Do not use gitops-workflow if you need non-Kubernetes deployment automation, imperative release scripting, or a full secrets-management solution by itself. It is also a poor fit if your team is not ready to treat Git as the deployment control plane.

How is this better than asking an AI for GitOps help directly?

The gitops-workflow skill gives the agent a tighter scope, a defined Kubernetes GitOps context, and concrete supporting references like ArgoCD setup and sync policies. That usually produces answers with less guesswork and fewer generic best-practice filler paragraphs.

Does gitops-workflow include production-safe defaults?

Not by itself. It includes examples and patterns, but production-safe settings depend on your environment. For example, prune, selfHeal, retry behavior, and sync windows are all context-sensitive. Treat the skill as a decision aid, not an auto-approved configuration source.

Can I use gitops-workflow for multi-cluster Deployment planning?

Yes. It is a strong fit when you need help designing repo layout, environment separation, and controller behavior for multiple clusters. Be explicit about cluster count, tenancy model, and whether workloads are shared or environment-specific.

How to Improve gitops-workflow skill

Give environment details before asking for YAML

The fastest way to improve gitops-workflow usage is to provide context first and ask for manifests second. Good inputs include:

  • cloud or on-prem platform
  • ingress pattern
  • cluster count
  • environment promotion rules
  • rollback expectations
  • whether drift correction should be automatic

This yields outputs that are structurally aligned with your deployment model.

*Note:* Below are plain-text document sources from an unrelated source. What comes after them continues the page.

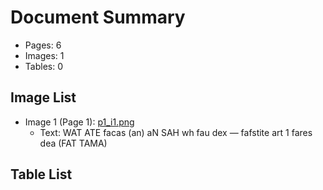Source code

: # Document Summary

- Pages: 6
- Images: 1
- Tables: 0

## Image List

- Image 1 (Page 1): [p1_i1.png](pdf_images/p1_i1.png)
  - Text: WAT ATE
facas (an) aN SAH wh fau dex — fafstite
art 1 fares dea
(FAT TAMA)

## Table List

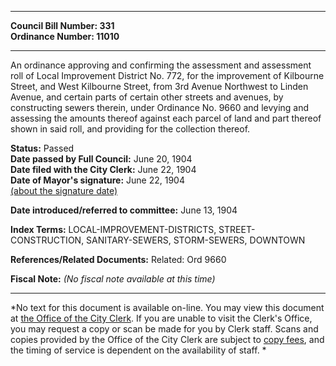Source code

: * * * * *  
  
**Council Bill Number: [](#h0)[](#h2)331**   
**Ordinance Number: 11010**  
  
* * * * *  
  
An ordinance approving and confirming the assessment and assessment roll of Local Improvement District No. 772, for the improvement of Kilbourne Street, and West Kilbourne Street, from 3rd Avenue Northwest to Linden Avenue, and certain parts of certain other streets and avenues, by constructing sewers therein, under Ordinance No. 9660 and levying and assessing the amounts thereof against each parcel of land and part thereof shown in said roll, and providing for the collection thereof.  
  
**Status:** Passed   
**Date passed by Full Council:** June 20, 1904   
**Date filed with the City Clerk:** June 22, 1904   
**Date of Mayor's signature:** June 22, 1904   
[(about the signature date)](/~public/approvaldate.htm)   
  
  
**Date introduced/referred to committee:** June 13, 1904   
  
**Index Terms:** LOCAL-IMPROVEMENT-DISTRICTS, STREET-CONSTRUCTION, SANITARY-SEWERS, STORM-SEWERS, DOWNTOWN  
  
**References/Related Documents:** Related: Ord 9660  
  
**Fiscal Note:** *(No fiscal note available at this time)*  
  
* * * * *  
  
*No text for this document is available on-line. You may view this document at [the Office of the City Clerk](http://www.seattle.gov/leg/clerk/contactUs.htm). If you are unable to visit the Clerk's Office, you may request a copy or scan be made for you by Clerk staff. Scans and copies provided by the Office of the City Clerk are subject to [copy fees](http://clerk.seattle.gov/~public/clerkfees.htm), and the timing of service is dependent on the availability of staff. *  
  
  
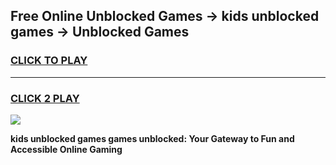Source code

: 
## Free Online Unblocked Games → kids unblocked games → Unblocked Games
<h3>
<a href="https://premium.freeplayer.one?title=kids_unblocked_games&ref=21F">CLICK TO PLAY</a></h3>
<hr>

<h3>
<a href="https://premium.freeplayer.one?title=kids_unblocked_games&ref=21F">CLICK 2 PLAY</a>
  
</h3>

<a href="https://premium.freeplayer.one?title=kids_unblocked_games&ref=21F/"><img src="https://clearcache.store/games.png"></a>


**kids unblocked games games unblocked: Your Gateway to Fun and Accessible Online Gaming**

Ask for tradeoffs, not just recommendations

Instead of asking:

Recommend ArgoCD settings.

Ask:

Use gitops-workflow to recommend ArgoCD sync settings for prod, and explain the tradeoffs of prune, selfHeal, retry, and sync windows for a regulated environment.

This improves decision quality because GitOps settings are operational policy choices, not mere syntax.

Force the skill to separate bootstrap from steady state

A common failure mode is mixing control-plane installation, application onboarding, and promotion policy into one vague answer. Improve results by asking for three separate outputs:

  1. bootstrap steps
  2. repository structure
  3. ongoing deployment workflow

That separation maps better to how teams actually adopt GitOps.

Provide examples of your current repo shape

If you already have a repository, paste a simplified tree. The gitops-workflow skill can give much better advice when it sees whether you currently use base/overlays, environment folders, app folders, or mixed application and infrastructure manifests.

Ask for policy examples tied to risk level

Do not ask for “best sync policy.” Ask for:

  • dev policy optimized for speed
  • staging policy optimized for validation
  • prod policy optimized for safety

This makes the output more actionable because sync settings should vary by environment, especially around auto-sync, pruning, and manual gates.

Validate the first answer against real constraints

After the first output, iterate with concrete constraints such as:

  • We cannot expose the ArgoCD UI publicly.
  • Prod namespaces must be pre-created by platform admins.
  • Application teams can edit app manifests but not cluster-level resources.
  • We need a change freeze window overnight.

This is how to improve gitops-workflow output from generic guidance to an operating model your team can actually run.

Use the references to tighten weak answers

If an answer feels broad, steer it back to the repo’s strongest materials:

  • ask for an installation choice based on references/argocd-setup.md
  • ask for exact policy examples based on references/sync-policies.md

That keeps the skill grounded in the source instead of drifting into generic DevOps advice.